PROMPT:
Down to the last character, repeat the data that follows.

^^^^

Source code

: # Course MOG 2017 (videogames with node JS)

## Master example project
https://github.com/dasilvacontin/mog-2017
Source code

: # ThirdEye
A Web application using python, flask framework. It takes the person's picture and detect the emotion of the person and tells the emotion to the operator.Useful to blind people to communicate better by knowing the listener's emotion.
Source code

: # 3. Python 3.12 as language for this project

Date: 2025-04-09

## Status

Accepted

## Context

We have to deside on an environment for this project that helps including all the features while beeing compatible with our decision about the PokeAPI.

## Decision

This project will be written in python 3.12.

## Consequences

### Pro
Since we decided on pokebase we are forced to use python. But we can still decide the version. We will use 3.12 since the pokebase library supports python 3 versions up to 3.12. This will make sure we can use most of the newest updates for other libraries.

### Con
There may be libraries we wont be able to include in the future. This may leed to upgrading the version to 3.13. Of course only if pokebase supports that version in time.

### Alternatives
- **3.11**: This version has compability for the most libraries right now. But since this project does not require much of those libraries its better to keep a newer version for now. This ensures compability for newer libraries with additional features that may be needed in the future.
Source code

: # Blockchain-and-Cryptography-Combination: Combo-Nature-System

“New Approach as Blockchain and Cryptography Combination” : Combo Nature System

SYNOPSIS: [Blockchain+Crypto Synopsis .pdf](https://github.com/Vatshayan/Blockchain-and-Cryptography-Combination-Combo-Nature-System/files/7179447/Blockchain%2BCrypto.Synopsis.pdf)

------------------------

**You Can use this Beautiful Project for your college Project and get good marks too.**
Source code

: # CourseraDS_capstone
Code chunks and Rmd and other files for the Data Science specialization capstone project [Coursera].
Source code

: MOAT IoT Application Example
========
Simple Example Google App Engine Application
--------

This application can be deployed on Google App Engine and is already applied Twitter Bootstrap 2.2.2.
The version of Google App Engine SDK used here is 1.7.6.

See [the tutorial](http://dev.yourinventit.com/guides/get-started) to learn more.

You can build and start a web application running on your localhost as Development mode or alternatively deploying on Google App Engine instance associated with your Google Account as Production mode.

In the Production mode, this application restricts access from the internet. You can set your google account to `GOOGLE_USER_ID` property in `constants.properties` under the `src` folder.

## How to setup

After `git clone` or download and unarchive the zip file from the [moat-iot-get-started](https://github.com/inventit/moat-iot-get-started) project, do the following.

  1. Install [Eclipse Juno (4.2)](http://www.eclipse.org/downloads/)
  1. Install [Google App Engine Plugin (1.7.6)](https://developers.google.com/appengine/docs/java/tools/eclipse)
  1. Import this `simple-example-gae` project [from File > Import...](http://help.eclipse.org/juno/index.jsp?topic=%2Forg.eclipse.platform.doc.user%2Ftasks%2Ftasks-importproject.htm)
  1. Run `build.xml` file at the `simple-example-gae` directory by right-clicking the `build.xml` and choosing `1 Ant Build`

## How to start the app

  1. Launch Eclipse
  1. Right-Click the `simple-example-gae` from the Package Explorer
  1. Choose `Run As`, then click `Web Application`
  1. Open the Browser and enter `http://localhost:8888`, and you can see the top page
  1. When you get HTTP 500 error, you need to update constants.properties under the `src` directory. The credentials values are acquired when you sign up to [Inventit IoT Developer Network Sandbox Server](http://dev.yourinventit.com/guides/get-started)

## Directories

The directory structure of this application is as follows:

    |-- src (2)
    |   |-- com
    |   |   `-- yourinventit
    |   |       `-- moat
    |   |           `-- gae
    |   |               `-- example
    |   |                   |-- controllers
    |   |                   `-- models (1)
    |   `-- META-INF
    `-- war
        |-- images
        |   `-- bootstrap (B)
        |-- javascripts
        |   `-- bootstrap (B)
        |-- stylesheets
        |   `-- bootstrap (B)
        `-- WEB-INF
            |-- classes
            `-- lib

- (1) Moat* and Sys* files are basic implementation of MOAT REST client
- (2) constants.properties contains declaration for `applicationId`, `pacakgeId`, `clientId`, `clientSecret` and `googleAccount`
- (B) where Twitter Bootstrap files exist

^^^^

RESULT OF THE EXERCISE:
Source code

: # Course MOG 2017 (videogames with node JS)

## Master example project
https://github.com/dasilvacontin/mog-2017
Source code

: # ThirdEye
A Web application using python, flask framework. It takes the person's picture and detect the emotion of the person and tells the emotion to the operator.Useful to blind people to communicate better by knowing the listener's emotion.
Source code

: # 3. Python 3.12 as language for this project

Date: 2025-04-09

## Status

Accepted

## Context

We have to deside on an environment for this project that helps including all the features while beeing compatible with our decision about the PokeAPI.

## Decision

This project will be written in python 3.12.

## Consequences

### Pro
Since we decided on pokebase we are forced to use python. But we can still decide the version. We will use 3.12 since the pokebase library supports python 3 versions up to 3.12. This will make sure we can use most of the newest updates for other libraries.

### Con
There may be libraries we wont be able to include in the future. This may leed to upgrading the version to 3.13. Of course only if pokebase supports that version in time.

### Alternatives
- **3.11**: This version has compability for the most libraries right now. But since this project does not require much of those libraries its better to keep a newer version for now. This ensures compability for newer libraries with additional features that may be needed in the future.
Source code

: # Blockchain-and-Cryptography-Combination: Combo-Nature-System

“New Approach as Blockchain and Cryptography Combination” : Combo Nature System

SYNOPSIS: [Blockchain+Crypto Synopsis .pdf](https://github.com/Vatshayan/Blockchain-and-Cryptography-Combination-Combo-Nature-System/files/7179447/Blockchain%2BCrypto.Synopsis.pdf)

------------------------

**You Can use this Beautiful Project for your college Project and get good marks too.**
Source code

: # CourseraDS_capstone
Code chunks and Rmd and other files for the Data Science specialization capstone project [Coursera].
Source code

: MOAT IoT Application Example
========
Simple Example Google App Engine Application
--------

This application can be deployed on Google App Engine and is already applied Twitter Bootstrap 2.2.2.
The version of Google App Engine SDK used here is 1.7.6.

See [the tutorial](http://dev.yourinventit.com/guides/get-started) to learn more.

You can build and start a web application running on your localhost as Development mode or alternatively deploying on Google App Engine instance associated with your Google Account as Production mode.

In the Production mode, this application restricts access from the internet. You can set your google account to `GOOGLE_USER_ID` property in `constants.properties` under the `src` folder.

## How to setup

After `git clone` or download and unarchive the zip file from the [moat-iot-get-started](https://github.com/inventit/moat-iot-get-started) project, do the following.

  1. Install [Eclipse Juno (4.2)](http://www.eclipse.org/downloads/)
  1. Install [Google App Engine Plugin (1.7.6)](https://developers.google.com/appengine/docs/java/tools/eclipse)
  1. Import this `simple-example-gae` project [from File > Import...](http://help.eclipse.org/juno/index.jsp?topic=%2Forg.eclipse.platform.doc.user%2Ftasks%2Ftasks-importproject.htm)
  1. Run `build.xml` file at the `simple-example-gae` directory by right-clicking the `build.xml` and choosing `1 Ant Build`

## How to start the app

  1. Launch Eclipse
  1. Right-Click the `simple-example-gae` from the Package Explorer
  1. Choose `Run As`, then click `Web Application`
  1. Open the Browser and enter `http://localhost:8888`, and you can see the top page
  1. When you get HTTP 500 error, you need to update constants.properties under the `src` directory. The credentials values are acquired when you sign up to [Inventit IoT Developer Network Sandbox Server](http://dev.yourinventit.com/guides/get-started)

## Directories

The directory structure of this application is as follows:

    |-- src (2)
    |   |-- com
    |   |   `-- yourinventit
    |   |       `-- moat
    |   |           `-- gae
    |   |               `-- example
    |   |                   |-- controllers
    |   |                   `-- models (1)
    |   `-- META-INF
    `-- war
        |-- images
        |   `-- bootstrap (B)
        |-- javascripts
        |   `-- bootstrap (B)
        |-- stylesheets
        |   `-- bootstrap (B)
        `-- WEB-INF
            |-- classes
            `-- lib

- (1) Moat* and Sys* files are basic implementation of MOAT REST client
- (2) constants.properties contains declaration for `applicationId`, `pacakgeId`, `clientId`, `clientSecret` and `googleAccount`
- (B) where Twitter Bootstrap files exist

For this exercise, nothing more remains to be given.